Atchafalaya Basin Bridge Bill Factors Travel Time Into Speeding Tickets
When someone gets busted for speeding it is usually because of one of two instruments - a radar gun or a speed camera. Each item is programmed to capture how fast someone is traveling in miles per hour and the violating driver is given a ticket depending on how many miles per hour over the speed limit that person was traveling.
On the Atchafalaya Basin Bridge, speeding is commonplace. The posted speed limit is 60 mph but many drivers just see that as a suggestion. Drivers are known for traveling at least 10, 20 miles per hour over the speed limit every day on what has become a dangerous stetch of Interstate 10 between Lafayette and Baton Rouge.
One lawmaker says he is looking to change that thought - one ticket at a time. And he wants to do in a different way.
Senate President Page Cortez did the simple math. The bridge is 18 miles long. If a driver travels the posted speed limit of 60 mph then it should take that driver 18 minutes to cross the bridge. Not a minute sooner.
“If it took you 14 minutes (to cross the bridge), you were going 80-something miles per hour and you didn’t stop at any of the exits,” said Cortez in this Louisiana Radio Network article.
Cortez's bill would mean that drivers who cross the bridge in less than 18 minutes could receive a speeding ticket in the mail, basing the ticket on how fast it takes a vehicle to get from one end of the bridge to the other instead of the miles per hour the vehicle was traveling.
After advancing out of the Senate Transportation Committee nearly two weeks ago, Cortez's bill had to go through another Senate committee - Finance. Why? Because putting up additional speed limit signs and cameras won't be free and will cost the state money.

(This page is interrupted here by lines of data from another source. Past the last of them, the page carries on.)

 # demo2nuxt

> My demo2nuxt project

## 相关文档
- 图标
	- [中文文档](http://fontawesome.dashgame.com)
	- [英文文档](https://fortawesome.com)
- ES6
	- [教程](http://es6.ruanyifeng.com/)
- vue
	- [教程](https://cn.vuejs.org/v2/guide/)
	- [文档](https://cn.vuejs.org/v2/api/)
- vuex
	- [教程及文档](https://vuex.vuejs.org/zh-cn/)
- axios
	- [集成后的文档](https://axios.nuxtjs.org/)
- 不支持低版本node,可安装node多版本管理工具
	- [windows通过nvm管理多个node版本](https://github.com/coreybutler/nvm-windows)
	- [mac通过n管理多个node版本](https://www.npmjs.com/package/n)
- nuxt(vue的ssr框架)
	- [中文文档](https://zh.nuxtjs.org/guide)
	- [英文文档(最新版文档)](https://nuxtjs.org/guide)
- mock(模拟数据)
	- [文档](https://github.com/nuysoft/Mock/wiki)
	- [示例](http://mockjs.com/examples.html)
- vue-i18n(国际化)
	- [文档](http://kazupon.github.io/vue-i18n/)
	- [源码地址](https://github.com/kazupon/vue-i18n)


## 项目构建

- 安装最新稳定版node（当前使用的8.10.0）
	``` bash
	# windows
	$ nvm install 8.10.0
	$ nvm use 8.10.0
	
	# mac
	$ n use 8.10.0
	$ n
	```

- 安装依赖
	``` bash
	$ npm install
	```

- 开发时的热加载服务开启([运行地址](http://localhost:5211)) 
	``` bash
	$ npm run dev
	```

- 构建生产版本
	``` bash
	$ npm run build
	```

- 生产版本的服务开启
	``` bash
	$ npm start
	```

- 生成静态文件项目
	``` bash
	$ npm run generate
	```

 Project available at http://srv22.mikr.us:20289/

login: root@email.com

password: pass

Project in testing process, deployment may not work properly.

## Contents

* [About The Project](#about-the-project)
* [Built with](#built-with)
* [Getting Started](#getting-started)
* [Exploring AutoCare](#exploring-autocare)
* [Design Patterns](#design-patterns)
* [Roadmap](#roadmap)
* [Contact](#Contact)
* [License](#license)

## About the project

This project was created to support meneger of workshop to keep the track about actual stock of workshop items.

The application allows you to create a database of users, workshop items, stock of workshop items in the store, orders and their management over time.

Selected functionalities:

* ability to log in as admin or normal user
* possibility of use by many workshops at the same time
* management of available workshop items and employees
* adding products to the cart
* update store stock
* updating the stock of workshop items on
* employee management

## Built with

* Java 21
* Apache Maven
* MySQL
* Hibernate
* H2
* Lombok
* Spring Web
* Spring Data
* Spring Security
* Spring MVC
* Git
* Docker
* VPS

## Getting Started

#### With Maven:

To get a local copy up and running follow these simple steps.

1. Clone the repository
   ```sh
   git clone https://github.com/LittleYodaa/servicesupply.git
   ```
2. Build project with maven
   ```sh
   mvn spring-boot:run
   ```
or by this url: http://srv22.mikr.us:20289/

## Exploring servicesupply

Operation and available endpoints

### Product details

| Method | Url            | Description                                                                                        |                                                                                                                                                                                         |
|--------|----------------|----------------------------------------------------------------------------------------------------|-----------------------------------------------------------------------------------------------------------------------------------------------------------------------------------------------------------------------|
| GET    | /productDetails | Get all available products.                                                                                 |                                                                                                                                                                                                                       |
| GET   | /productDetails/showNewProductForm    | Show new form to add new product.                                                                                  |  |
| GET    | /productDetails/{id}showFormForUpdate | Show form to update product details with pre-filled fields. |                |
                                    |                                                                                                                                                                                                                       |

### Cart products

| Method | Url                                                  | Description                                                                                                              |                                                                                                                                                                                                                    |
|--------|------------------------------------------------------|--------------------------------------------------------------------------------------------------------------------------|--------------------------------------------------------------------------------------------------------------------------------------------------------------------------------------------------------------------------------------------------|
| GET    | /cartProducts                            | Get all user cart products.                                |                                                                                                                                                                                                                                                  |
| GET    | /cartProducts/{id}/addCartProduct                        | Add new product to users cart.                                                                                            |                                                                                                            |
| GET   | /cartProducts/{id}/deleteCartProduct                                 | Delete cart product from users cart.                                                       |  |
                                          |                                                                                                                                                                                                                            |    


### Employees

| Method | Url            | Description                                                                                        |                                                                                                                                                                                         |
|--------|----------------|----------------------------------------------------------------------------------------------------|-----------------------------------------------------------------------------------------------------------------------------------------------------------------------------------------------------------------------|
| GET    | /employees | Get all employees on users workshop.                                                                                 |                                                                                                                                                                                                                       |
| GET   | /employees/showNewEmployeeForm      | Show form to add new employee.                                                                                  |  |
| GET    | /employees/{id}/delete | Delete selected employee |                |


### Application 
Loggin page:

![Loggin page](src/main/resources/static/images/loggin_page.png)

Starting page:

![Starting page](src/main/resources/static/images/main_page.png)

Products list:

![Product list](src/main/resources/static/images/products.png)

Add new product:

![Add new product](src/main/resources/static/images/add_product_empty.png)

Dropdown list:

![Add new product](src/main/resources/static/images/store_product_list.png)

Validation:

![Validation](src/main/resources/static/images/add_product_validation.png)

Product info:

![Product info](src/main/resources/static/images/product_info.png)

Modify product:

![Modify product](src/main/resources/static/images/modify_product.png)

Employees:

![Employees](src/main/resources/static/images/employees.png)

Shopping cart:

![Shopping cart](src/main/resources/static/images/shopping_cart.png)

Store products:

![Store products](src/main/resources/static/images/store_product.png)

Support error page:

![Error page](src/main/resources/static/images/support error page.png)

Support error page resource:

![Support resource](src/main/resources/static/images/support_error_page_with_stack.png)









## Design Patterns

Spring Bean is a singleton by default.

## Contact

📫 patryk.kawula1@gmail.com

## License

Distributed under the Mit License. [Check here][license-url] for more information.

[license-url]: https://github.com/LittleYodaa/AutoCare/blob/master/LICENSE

“In a perfect world, we hope we lose money on it because everybody is going the speed limit and there are no accidents," said Cortez. "A perfect scenario is that we put up signs, we pay for them and we get no revenue from them."
So, how much revenue would drivers lose if they are caught traveling across the bridge to quickly?
The answer is double the current fine for speeding on the bridge.
Now, speeding drivers would get two warnings and a fine on the third violation. These fines would range for $175 to $500.
Next up for the bill: a trip to the Senate floor. If it passes there, then it heads to the full House and then to Governor John Bel Edwards' desk for his signature.